As part of our star-of-the-week series, we recently profiled Adolphe Menjou, a fine actor whose career spanned the silents and the talkies, 149 film and tv titles in all beginning way back in 1914. (Star of the Week — Adolphe Who?, Aug. 26.)
Somewhat to our surprise, the response (for us) was voluminous. The comments came pouring in.
And, since we love reader email, we take pleasure today in publishing some of the feedback, which notes that Menjou was by no means universally beloved for his far right political views.
Regular contributor Patricia Nolan-Hall (Caftan Women) writes:
Myrna Loy (according to her autobiography) was quite prepared to dislike Adolphe Menjou because of their differing political views, but when they worked together in “The Ambassador’s Daughter” she actually found him a charming and delightful fellow.
In his autobiography, Pat O’Brien speaks of appearing with Menjou in “The Front Page”. Menjou replaced Louis Wolheim after his sudden death. O’Brien said that everyone was quite prepared to dislike the interloper, but Menjou proved himself to be “one of the boys” and won them over.
Another regular contributor, Mike Sheridan, writes in a similar vein:
(Menjou) must be listed as an All Time Great. I think of him as a real movie star. His political views only come up now because Hollywood is sooo left (still). I absolutely loved him with Gary Cooper in (1932’s) “A Farewell to Arms”. If AM is in it, im watchin!
This from reader Danny: I just wrote up a bit about Menjou because of his part in (director Frank) Capra’s “Forbidden,” another movie where he turns in an excellent performance. I look forward to seeing where you’re going this week.
When we figure it out, Danny, we’ll let you know. Thanks for asking.
Finally, this from Vincent:
Menjou apparently was a candidate to play newspaper editor Oliver Stone(!) in 1937’s “Nothing Sacred” with Carole Lombard (like the ’37 “A Star Is Born,” a Selznick International production), but he either backed out or had another studio assignment — he received lots of work — and reliable character actor Walter Connolly portrayed Stone instead. (Menjou and Lombard never made a film together; though Carole, a New Deal/FDR backer, worked with a number of Republicans over the years, including Robert Montgomery, none were as so far to the right as Menjou.)
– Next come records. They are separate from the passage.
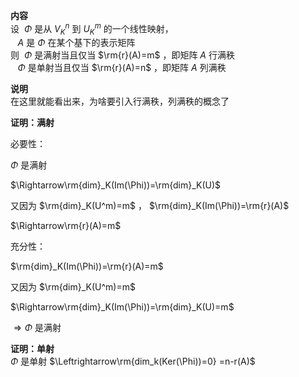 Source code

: **内容**    
设 $\ \Phi$ 是从 $V_K^n$ 到 $U_K^m$ 的一个线性映射，    
 $\enspace\ A$ 是 $\Phi$ 在某个基下的表示矩阵    
则 $\ \Phi$ 是满射当且仅当 $\rm{r}(A)=m$ ，即矩阵 $A$ 行满秩    
 $\enspace\ \Phi$ 是单射当且仅当 $\rm{r}(A)=n$ ，即矩阵 $A$ 列满秩    
    
**说明**    
在这里就能看出来，为啥要引入行满秩，列满秩的概念了    
    
**证明：满射**    
    
必要性：    
    
 $\Phi$ 是满射    
    
 $\Rightarrow\rm{dim}_K(Im(\Phi))=\rm{dim}_K(U)$     
    
又因为 $\rm{dim}_K(U^m)=m$ ， $\rm{dim}_K(Im(\Phi))=\rm{r}(A)$     
    
 $\Rightarrow\rm{r}(A)=m$     
    
充分性：    
    
 $\rm{dim}_K(Im(\Phi))=\rm{r}(A)=m$     
    
又因为 $\rm{dim}_K(U^m)=m$     
    
 $\Rightarrow\rm{dim}_K(Im(\Phi))=\rm{dim}_K(U)=m$     
    
 $\Rightarrow\Phi$ 是满射    
    
**证明：单射**    
 $\Phi$ 是单射 $\Leftrightarrow\rm{dim_k(Ker(\Phi))=0}    
=n-r(A)$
Your noting Noel Coward brought to mind a story about him and Menjou relayed by Orson Welles in the recently-released “My Lunches With Orson” (a terrific read, BTW). Since you’re listing Menjou as star of the week, I won’t list it here for fear of robbing you of a potential future entry.
Thanks, Vincent. Yes, we did refer tangentially to the Welles anecdote included in all its profane bluntness on page 45 of the newly-published My Lunches With Orson: Conversations Between Henry Jaglom and Orson Welles (Henry Holt and Company, Metropolitan Books).
Seems, according to Welles, that Menjou encountered Coward in Northern Africa during a World War II USO tour. Menjou was talking about how terrible it was in England, that those “n—–” soldiers were fucking all the English girls, and you didn’t know what kind of race it was gonna be.
“Isn’t that true, Noel?”, asked Menjou.
“What?” Noel said, “At last there’ll be a race of Englishmen with good teeth.”